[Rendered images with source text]
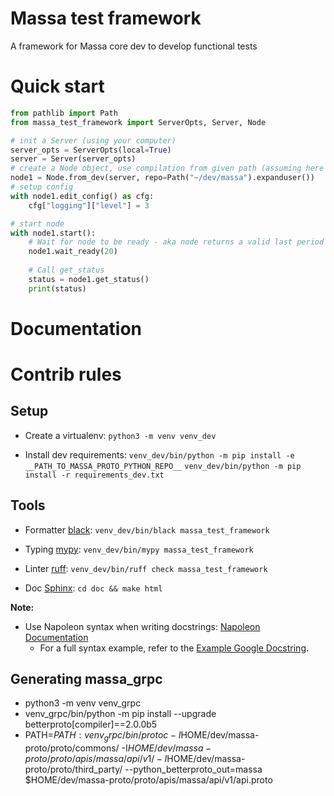 # Massa test framework

A framework for Massa core dev to develop functional tests

# Quick start

```python
from pathlib import Path
from massa_test_framework import ServerOpts, Server, Node

# init a Server (using your computer)
server_opts = ServerOpts(local=True)
server = Server(server_opts) 
# create a Node object, use compilation from given path (assuming here it's compiled here in Sandbox mode)
node1 = Node.from_dev(server, repo=Path("~/dev/massa").expanduser())
# setup config
with node1.edit_config() as cfg:
    cfg["logging"]["level"] = 3

# start node
with node1.start():
    # Wait for node to be ready - aka node returns a valid last period
    node1.wait_ready(20)
    
    # Call get_status
    status = node1.get_status()
    print(status)
```

# Documentation



# Contrib rules

## Setup

- Create a virtualenv:
    `python3 -m venv venv_dev`

- Install dev requirements:
    `venv_dev/bin/python -m pip install -e __PATH_TO_MASSA_PROTO_PYTHON_REPO__`
    `venv_dev/bin/python -m pip install -r requirements_dev.txt`

## Tools

- Formatter [black](https://github.com/psf/black):
    `venv_dev/bin/black massa_test_framework`

- Typing [mypy](https://www.mypy-lang.org/): 
    `venv_dev/bin/mypy massa_test_framework`

- Linter [ruff](https://github.com/astral-sh/ruff):
    `venv_dev/bin/ruff check massa_test_framework`

- Doc [Sphinx](https://www.sphinx-doc.org):
    `cd doc && make html`

**Note:**

- Use Napoleon syntax when writing docstrings: [Napoleon Documentation](https://www.sphinx-doc.org/en/master/usage/extensions/napoleon.html)
  - For a full syntax example, refer to the [Example Google Docstring](https://sphinxcontrib-napoleon.readthedocs.io/en/latest/example_google.html#example-google).


## Generating massa_grpc

* python3 -m venv venv_grpc
* venv_grpc/bin/python -m pip install --upgrade betterproto[compiler]==2.0.0b5
* PATH=$PATH:venv_grpc/bin/ protoc -I$HOME/dev/massa-proto/proto/commons/ -I$HOME/dev/massa-proto/proto/apis/massa/api/v1/ -I$HOME/dev/massa-proto/proto/third_party/ --python_betterproto_out=massa $HOME/dev/massa-proto/proto/apis/massa/api/v1/api.proto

● The task
Would you reproduce, exactly and with nothing added, every line from the beginning of the entries above through the line that contains "- Install dev", both included, leaving out the pictures?

● Output below
 # Massa test framework

A framework for Massa core dev to develop functional tests

# Quick start

```python
from pathlib import Path
from massa_test_framework import ServerOpts, Server, Node

# init a Server (using your computer)
server_opts = ServerOpts(local=True)
server = Server(server_opts) 
# create a Node object, use compilation from given path (assuming here it's compiled here in Sandbox mode)
node1 = Node.from_dev(server, repo=Path("~/dev/massa").expanduser())
# setup config
with node1.edit_config() as cfg:
    cfg["logging"]["level"] = 3

# start node
with node1.start():
    # Wait for node to be ready - aka node returns a valid last period
    node1.wait_ready(20)
    
    # Call get_status
    status = node1.get_status()
    print(status)
```

# Documentation



# Contrib rules

## Setup

- Create a virtualenv:
    `python3 -m venv venv_dev`

- Install dev requirements:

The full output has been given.